Recorded data ▸
Start of Block

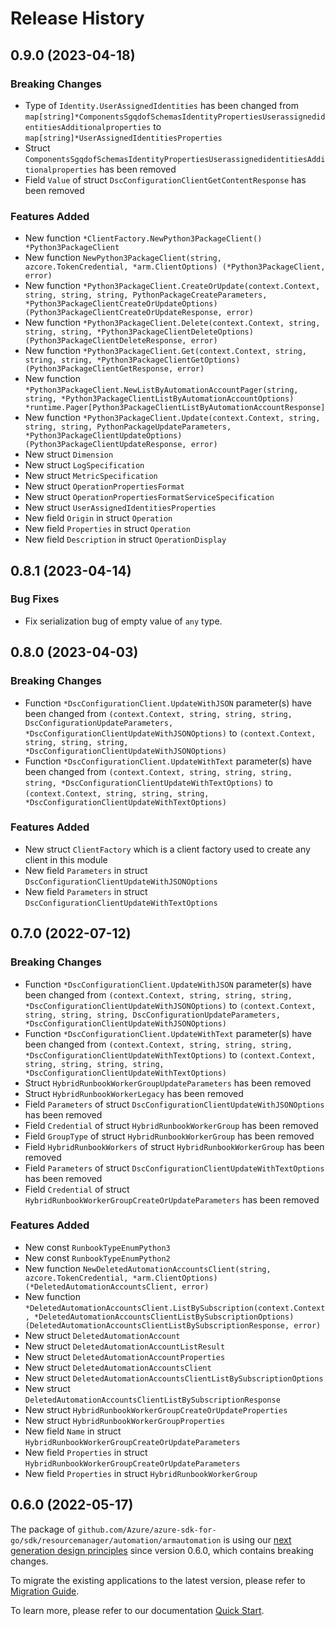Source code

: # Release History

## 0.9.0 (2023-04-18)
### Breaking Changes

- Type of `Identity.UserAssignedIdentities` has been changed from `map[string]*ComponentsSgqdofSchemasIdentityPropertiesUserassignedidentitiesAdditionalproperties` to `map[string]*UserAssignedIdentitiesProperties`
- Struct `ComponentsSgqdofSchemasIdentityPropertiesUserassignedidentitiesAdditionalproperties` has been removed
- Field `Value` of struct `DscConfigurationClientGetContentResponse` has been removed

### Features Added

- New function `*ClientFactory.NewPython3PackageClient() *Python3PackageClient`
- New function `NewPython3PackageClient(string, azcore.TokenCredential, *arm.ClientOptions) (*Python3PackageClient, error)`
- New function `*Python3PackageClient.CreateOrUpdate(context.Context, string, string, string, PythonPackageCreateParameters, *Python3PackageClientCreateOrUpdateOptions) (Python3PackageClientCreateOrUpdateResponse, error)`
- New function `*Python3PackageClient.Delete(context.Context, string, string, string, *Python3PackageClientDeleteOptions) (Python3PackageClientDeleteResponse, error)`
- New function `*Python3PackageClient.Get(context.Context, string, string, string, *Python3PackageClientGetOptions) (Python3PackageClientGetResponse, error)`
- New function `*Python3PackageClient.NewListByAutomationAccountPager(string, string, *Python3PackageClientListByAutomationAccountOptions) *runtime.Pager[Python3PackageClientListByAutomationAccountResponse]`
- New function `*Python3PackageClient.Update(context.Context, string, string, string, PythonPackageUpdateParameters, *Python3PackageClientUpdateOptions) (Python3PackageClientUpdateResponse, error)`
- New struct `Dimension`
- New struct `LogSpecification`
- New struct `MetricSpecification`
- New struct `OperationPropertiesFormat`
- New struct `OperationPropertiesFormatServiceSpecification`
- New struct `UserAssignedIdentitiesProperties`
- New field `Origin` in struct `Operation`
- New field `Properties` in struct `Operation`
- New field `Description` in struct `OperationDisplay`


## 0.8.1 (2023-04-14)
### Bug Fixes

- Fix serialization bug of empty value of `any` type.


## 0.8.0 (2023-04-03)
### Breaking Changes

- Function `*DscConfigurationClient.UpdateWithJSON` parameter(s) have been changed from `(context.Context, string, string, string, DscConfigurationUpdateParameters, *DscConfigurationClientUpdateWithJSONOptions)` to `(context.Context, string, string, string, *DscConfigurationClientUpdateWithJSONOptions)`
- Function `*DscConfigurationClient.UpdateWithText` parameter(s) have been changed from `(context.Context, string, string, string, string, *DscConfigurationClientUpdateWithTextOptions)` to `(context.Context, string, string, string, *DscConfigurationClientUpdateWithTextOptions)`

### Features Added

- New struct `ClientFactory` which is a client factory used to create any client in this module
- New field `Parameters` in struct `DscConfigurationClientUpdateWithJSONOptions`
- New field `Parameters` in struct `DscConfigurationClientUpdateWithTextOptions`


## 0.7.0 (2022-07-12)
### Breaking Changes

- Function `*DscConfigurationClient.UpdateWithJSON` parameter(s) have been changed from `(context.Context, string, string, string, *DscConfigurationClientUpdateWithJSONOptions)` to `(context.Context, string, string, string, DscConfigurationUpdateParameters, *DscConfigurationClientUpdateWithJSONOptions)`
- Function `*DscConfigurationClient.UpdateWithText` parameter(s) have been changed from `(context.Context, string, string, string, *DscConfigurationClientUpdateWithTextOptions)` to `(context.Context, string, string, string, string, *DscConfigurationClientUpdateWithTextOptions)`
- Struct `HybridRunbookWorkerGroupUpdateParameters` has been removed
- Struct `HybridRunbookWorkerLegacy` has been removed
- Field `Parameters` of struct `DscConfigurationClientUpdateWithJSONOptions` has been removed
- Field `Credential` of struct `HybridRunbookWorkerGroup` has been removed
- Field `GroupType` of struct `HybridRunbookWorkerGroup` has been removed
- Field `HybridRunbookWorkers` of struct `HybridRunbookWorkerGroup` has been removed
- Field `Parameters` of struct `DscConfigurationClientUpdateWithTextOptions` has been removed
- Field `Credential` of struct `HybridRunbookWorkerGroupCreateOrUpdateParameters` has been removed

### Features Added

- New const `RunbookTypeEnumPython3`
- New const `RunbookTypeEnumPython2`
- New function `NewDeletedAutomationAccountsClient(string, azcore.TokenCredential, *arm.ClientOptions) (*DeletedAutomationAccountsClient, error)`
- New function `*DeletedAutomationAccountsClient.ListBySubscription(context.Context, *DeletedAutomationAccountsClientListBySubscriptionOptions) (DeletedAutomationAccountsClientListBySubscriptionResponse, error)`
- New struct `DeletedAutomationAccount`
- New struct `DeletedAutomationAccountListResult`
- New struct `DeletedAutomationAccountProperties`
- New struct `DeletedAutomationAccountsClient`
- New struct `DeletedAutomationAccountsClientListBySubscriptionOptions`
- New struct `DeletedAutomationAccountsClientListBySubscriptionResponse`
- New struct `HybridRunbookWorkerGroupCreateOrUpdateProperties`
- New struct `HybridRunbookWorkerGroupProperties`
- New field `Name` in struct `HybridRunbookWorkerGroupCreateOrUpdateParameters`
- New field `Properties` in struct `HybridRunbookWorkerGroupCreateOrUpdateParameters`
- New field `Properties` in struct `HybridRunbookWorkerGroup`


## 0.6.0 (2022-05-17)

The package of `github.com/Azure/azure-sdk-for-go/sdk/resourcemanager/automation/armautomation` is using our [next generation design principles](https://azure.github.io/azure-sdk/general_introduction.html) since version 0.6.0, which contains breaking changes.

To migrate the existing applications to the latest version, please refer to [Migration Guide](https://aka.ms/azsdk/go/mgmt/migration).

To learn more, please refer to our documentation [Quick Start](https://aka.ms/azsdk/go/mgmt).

End of Block
Start of Block

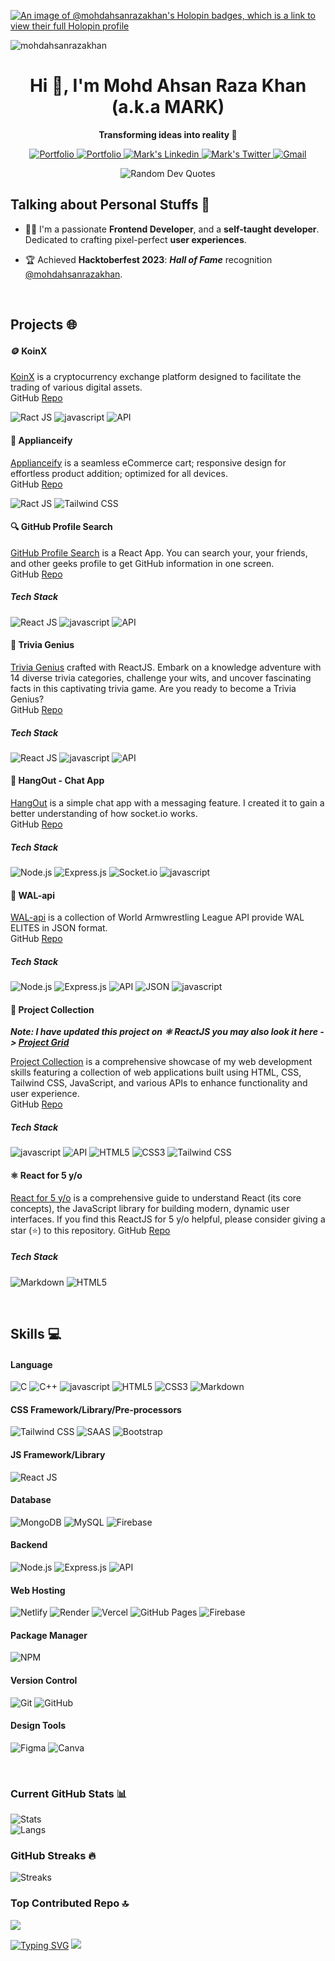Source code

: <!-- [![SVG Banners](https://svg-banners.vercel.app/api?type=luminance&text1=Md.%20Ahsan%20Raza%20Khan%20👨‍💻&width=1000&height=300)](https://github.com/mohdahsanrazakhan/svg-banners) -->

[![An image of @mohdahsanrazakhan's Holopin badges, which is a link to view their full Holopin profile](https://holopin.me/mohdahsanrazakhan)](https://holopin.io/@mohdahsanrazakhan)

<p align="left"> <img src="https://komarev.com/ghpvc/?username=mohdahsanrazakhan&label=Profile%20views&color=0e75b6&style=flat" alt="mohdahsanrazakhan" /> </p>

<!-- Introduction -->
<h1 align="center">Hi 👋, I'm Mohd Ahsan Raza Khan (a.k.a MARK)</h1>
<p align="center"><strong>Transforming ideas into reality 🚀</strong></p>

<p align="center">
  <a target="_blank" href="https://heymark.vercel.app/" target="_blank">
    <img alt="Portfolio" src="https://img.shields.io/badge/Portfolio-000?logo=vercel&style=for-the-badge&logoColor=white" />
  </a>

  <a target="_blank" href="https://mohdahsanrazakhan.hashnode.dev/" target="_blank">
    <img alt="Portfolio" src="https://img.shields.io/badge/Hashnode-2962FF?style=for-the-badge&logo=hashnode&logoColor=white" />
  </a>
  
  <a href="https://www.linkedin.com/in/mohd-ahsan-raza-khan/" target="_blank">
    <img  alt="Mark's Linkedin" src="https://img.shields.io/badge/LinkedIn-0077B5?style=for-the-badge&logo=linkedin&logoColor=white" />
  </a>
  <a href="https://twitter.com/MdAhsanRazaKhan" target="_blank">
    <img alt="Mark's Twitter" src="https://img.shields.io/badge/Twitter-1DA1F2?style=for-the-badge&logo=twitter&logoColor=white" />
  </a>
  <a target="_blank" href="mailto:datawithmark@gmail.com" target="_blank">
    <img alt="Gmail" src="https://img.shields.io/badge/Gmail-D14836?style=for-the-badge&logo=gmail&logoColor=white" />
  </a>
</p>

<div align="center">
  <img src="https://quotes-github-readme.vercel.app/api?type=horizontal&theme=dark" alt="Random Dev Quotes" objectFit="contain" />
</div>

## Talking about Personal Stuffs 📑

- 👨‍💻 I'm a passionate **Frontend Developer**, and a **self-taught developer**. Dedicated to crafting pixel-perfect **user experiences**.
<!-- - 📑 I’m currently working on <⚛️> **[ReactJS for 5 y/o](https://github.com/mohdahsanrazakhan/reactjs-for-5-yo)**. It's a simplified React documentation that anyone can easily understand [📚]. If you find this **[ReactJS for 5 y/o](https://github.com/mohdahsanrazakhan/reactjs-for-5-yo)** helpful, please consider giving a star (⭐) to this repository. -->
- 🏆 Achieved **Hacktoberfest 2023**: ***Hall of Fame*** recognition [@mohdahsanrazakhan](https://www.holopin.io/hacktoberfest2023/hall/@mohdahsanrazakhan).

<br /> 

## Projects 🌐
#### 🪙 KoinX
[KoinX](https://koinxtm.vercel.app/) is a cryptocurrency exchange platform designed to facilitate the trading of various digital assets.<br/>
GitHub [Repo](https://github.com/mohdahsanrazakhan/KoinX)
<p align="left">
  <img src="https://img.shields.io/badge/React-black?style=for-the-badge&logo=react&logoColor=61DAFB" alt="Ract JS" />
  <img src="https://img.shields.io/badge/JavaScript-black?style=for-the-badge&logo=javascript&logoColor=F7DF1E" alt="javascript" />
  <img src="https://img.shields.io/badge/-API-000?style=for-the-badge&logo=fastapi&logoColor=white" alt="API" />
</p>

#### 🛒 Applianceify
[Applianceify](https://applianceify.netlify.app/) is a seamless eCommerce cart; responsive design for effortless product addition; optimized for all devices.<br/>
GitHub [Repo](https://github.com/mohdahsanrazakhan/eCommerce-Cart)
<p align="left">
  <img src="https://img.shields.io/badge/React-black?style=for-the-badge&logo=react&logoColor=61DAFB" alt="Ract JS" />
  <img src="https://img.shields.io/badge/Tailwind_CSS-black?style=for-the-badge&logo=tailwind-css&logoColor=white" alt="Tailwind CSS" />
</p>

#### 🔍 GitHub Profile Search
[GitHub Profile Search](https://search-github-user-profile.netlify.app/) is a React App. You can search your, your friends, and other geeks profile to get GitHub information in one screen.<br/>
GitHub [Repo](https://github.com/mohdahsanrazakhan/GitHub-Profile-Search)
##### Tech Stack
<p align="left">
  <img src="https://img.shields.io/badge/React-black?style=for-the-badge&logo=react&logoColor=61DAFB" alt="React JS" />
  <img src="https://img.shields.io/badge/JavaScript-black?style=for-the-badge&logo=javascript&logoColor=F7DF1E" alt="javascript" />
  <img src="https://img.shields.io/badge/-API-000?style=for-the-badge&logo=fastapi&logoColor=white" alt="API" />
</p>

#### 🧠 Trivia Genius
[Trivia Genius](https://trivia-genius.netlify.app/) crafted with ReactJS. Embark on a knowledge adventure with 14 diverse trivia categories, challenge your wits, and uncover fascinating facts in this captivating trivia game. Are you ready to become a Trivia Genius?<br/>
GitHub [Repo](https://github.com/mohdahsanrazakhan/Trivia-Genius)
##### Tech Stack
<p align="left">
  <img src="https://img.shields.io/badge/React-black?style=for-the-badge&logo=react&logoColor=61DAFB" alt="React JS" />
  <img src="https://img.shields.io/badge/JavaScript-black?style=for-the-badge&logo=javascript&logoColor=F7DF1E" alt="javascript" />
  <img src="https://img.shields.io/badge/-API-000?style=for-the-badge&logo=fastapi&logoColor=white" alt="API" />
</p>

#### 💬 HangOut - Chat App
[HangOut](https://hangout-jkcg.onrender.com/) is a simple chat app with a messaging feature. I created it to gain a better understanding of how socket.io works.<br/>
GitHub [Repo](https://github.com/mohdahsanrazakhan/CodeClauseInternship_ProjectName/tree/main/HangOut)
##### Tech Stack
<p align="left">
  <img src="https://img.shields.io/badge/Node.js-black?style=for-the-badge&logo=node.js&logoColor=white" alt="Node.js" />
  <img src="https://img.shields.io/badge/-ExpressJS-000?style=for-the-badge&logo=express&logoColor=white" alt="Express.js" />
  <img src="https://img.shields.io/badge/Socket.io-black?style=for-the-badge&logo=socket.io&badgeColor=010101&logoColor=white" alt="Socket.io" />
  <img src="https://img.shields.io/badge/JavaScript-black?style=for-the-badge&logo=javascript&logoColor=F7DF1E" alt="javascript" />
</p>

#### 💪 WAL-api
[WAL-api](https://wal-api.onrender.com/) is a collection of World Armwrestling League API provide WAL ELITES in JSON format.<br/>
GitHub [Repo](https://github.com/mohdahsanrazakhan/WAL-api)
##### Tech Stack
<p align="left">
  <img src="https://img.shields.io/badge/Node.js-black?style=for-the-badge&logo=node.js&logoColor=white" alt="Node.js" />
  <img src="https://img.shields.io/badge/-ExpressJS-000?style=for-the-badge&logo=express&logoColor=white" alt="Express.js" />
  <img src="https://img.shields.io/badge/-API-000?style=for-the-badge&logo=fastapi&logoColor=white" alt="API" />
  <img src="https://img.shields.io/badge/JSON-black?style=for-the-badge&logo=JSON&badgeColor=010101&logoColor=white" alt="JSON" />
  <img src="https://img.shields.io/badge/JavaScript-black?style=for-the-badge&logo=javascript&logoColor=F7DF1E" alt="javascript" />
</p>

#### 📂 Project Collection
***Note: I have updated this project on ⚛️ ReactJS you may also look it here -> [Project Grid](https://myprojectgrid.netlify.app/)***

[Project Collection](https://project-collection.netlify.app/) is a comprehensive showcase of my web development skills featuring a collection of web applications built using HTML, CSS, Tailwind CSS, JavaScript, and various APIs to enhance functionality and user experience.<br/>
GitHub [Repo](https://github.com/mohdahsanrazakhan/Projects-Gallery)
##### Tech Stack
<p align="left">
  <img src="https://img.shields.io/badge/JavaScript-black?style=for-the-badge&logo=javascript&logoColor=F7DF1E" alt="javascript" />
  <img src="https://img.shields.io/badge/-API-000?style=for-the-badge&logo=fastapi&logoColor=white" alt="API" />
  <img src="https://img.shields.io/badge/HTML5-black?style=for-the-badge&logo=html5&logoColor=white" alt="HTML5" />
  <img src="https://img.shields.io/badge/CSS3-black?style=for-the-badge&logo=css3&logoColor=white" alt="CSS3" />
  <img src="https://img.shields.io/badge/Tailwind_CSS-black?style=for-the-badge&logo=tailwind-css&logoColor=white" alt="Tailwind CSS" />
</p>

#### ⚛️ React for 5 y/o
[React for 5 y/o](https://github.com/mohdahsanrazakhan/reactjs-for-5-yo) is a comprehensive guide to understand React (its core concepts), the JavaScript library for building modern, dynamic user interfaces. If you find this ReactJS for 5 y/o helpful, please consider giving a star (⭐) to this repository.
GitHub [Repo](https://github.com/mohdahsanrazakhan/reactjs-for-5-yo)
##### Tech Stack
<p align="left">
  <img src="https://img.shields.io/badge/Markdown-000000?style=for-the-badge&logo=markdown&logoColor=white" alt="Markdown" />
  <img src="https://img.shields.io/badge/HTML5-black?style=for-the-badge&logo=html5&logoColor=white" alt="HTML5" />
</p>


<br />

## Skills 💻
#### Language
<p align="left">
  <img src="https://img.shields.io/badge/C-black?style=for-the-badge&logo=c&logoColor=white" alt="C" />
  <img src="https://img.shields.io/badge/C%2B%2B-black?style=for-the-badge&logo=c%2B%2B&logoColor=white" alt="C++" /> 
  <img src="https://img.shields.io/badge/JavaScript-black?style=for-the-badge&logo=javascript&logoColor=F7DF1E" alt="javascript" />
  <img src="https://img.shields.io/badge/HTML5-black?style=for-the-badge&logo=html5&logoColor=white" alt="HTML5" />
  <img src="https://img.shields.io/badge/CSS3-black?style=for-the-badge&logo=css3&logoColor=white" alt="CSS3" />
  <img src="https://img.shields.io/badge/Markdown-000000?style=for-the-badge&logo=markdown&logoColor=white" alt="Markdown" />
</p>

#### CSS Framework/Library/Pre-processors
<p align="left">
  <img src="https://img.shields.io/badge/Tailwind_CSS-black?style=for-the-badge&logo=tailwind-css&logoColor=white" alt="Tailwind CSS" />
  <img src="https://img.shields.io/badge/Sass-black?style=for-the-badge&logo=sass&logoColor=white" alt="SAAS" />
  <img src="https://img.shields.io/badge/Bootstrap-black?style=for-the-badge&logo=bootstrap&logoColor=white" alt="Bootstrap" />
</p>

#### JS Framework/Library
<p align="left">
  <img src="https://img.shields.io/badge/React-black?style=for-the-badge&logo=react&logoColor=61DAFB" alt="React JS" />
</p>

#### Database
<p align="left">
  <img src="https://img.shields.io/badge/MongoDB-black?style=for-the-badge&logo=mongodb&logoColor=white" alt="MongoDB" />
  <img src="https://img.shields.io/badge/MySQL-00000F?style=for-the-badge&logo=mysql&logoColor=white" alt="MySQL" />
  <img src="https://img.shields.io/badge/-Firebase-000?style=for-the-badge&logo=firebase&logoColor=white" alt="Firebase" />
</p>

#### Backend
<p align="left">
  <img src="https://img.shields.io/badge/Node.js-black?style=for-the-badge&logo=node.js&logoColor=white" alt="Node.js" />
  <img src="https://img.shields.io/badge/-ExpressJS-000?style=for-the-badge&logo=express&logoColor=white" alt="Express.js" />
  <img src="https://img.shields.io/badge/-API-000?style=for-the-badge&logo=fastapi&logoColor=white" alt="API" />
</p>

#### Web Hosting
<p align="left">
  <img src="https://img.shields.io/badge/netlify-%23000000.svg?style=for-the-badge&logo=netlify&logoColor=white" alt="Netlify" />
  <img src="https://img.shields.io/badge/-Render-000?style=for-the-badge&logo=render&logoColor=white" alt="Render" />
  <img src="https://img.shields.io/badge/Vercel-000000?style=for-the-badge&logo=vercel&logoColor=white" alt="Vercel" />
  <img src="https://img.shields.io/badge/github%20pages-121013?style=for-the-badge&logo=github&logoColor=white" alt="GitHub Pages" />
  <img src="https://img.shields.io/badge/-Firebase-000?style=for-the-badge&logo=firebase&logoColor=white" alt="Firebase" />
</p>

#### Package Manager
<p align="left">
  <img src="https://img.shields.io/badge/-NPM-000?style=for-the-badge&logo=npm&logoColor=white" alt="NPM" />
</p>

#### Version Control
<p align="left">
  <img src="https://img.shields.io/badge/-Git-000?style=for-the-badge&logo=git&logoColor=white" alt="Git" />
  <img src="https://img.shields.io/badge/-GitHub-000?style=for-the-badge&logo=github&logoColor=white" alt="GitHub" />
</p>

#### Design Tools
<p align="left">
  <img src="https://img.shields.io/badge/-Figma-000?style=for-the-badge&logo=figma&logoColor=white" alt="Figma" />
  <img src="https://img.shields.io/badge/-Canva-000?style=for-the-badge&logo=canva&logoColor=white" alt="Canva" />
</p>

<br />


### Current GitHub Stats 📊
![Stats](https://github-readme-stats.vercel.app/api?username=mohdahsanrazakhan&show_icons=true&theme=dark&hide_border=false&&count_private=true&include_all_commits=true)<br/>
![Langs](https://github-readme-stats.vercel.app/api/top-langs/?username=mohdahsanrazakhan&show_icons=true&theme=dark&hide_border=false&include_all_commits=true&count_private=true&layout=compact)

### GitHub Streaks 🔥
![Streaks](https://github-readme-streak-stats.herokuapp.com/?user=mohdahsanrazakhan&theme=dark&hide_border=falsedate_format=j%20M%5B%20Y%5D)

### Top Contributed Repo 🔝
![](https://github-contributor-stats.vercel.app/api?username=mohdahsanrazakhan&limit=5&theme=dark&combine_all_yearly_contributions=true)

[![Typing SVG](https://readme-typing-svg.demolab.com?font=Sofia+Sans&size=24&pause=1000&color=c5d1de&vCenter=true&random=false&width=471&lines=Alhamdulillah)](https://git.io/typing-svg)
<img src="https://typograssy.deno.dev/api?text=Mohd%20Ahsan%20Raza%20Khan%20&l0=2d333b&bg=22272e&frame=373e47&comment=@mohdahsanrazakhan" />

End of Block
Start of Block

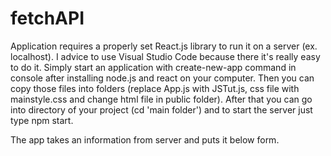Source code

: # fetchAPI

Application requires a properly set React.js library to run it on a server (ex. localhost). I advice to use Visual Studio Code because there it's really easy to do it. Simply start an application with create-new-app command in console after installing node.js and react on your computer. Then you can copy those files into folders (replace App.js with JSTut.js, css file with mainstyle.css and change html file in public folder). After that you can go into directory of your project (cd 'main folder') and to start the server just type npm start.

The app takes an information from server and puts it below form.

End of Block

Please report every line of the records above that contains the word "target".

Answer for the task ▸
  <a target="_blank" href="https://heymark.vercel.app/" target="_blank">
  <a target="_blank" href="https://mohdahsanrazakhan.hashnode.dev/" target="_blank">
  <a href="https://www.linkedin.com/in/mohd-ahsan-raza-khan/" target="_blank">
  <a href="https://twitter.com/MdAhsanRazaKhan" target="_blank">
  <a target="_blank" href="mailto:datawithmark@gmail.com" target="_blank">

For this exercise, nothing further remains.